Supplied records:
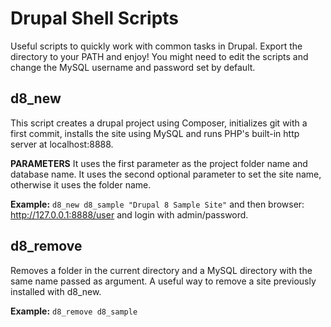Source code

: # Drupal Shell Scripts

Useful scripts to quickly work with common tasks in Drupal. Export the directory to your PATH and enjoy!
You might need to edit the scripts and change the MySQL username and password set by default.

## d8_new
This script creates a drupal project using Composer, initializes git with a first commit, installs the site using MySQL and runs PHP's built-in http server at localhost:8888.

**PARAMETERS**
It uses the first parameter as the project folder name and database name.
It uses the second optional parameter to set the site name, otherwise it uses the folder name.

**Example:**
`d8_new d8_sample "Drupal 8 Sample Site"`
and then browser: http://127.0.0.1:8888/user and login with admin/password.

## d8_remove

Removes a folder in the current directory and a MySQL directory with the same name passed as argument. A useful way to remove a site previously installed with d8_new.

**Example:**
`d8_remove d8_sample`
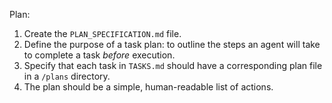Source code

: Plan:
1. Create the `PLAN_SPECIFICATION.md` file.
2. Define the purpose of a task plan: to outline the steps an agent will take to complete a task *before* execution.
3. Specify that each task in `TASKS.md` should have a corresponding plan file in a `/plans` directory.
4. The plan should be a simple, human-readable list of actions.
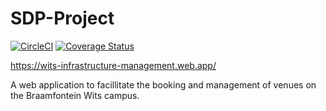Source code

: # SDP-Project
[![CircleCI](https://dl.circleci.com/status-badge/img/gh/NotJordanZA/SDP-Project/tree/main.svg?style=svg)](https://dl.circleci.com/status-badge/redirect/gh/NotJordanZA/SDP-Project/tree/main)
[![Coverage Status](https://coveralls.io/repos/github/NotJordanZA/SDP-Project/badge.svg?branch=coverallsSetup)](https://coveralls.io/github/NotJordanZA/SDP-Project?branch=coverallsSetup)

https://wits-infrastructure-management.web.app/

A web application to facillitate the booking and management of venues on the Braamfontein Wits campus.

The problem: Each line above should be printed again exactly, though the pictures should not be.

Answer to this task:
Source code

: # Drupal Shell Scripts

Useful scripts to quickly work with common tasks in Drupal. Export the directory to your PATH and enjoy!
You might need to edit the scripts and change the MySQL username and password set by default.

## d8_new
This script creates a drupal project using Composer, initializes git with a first commit, installs the site using MySQL and runs PHP's built-in http server at localhost:8888.

**PARAMETERS**
It uses the first parameter as the project folder name and database name.
It uses the second optional parameter to set the site name, otherwise it uses the folder name.

**Example:**
`d8_new d8_sample "Drupal 8 Sample Site"`
and then browser: http://127.0.0.1:8888/user and login with admin/password.

## d8_remove

Removes a folder in the current directory and a MySQL directory with the same name passed as argument. A useful way to remove a site previously installed with d8_new.

**Example:**
`d8_remove d8_sample`
Source code

: Plan:
1. Create the `PLAN_SPECIFICATION.md` file.
2. Define the purpose of a task plan: to outline the steps an agent will take to complete a task *before* execution.
3. Specify that each task in `TASKS.md` should have a corresponding plan file in a `/plans` directory.
4. The plan should be a simple, human-readable list of actions.
Source code

: # SDP-Project
[![CircleCI](https://dl.circleci.com/status-badge/img/gh/NotJordanZA/SDP-Project/tree/main.svg?style=svg)](https://dl.circleci.com/status-badge/redirect/gh/NotJordanZA/SDP-Project/tree/main)
[![Coverage Status](https://coveralls.io/repos/github/NotJordanZA/SDP-Project/badge.svg?branch=coverallsSetup)](https://coveralls.io/github/NotJordanZA/SDP-Project?branch=coverallsSetup)

https://wits-infrastructure-management.web.app/

A web application to facillitate the booking and management of venues on the Braamfontein Wits campus.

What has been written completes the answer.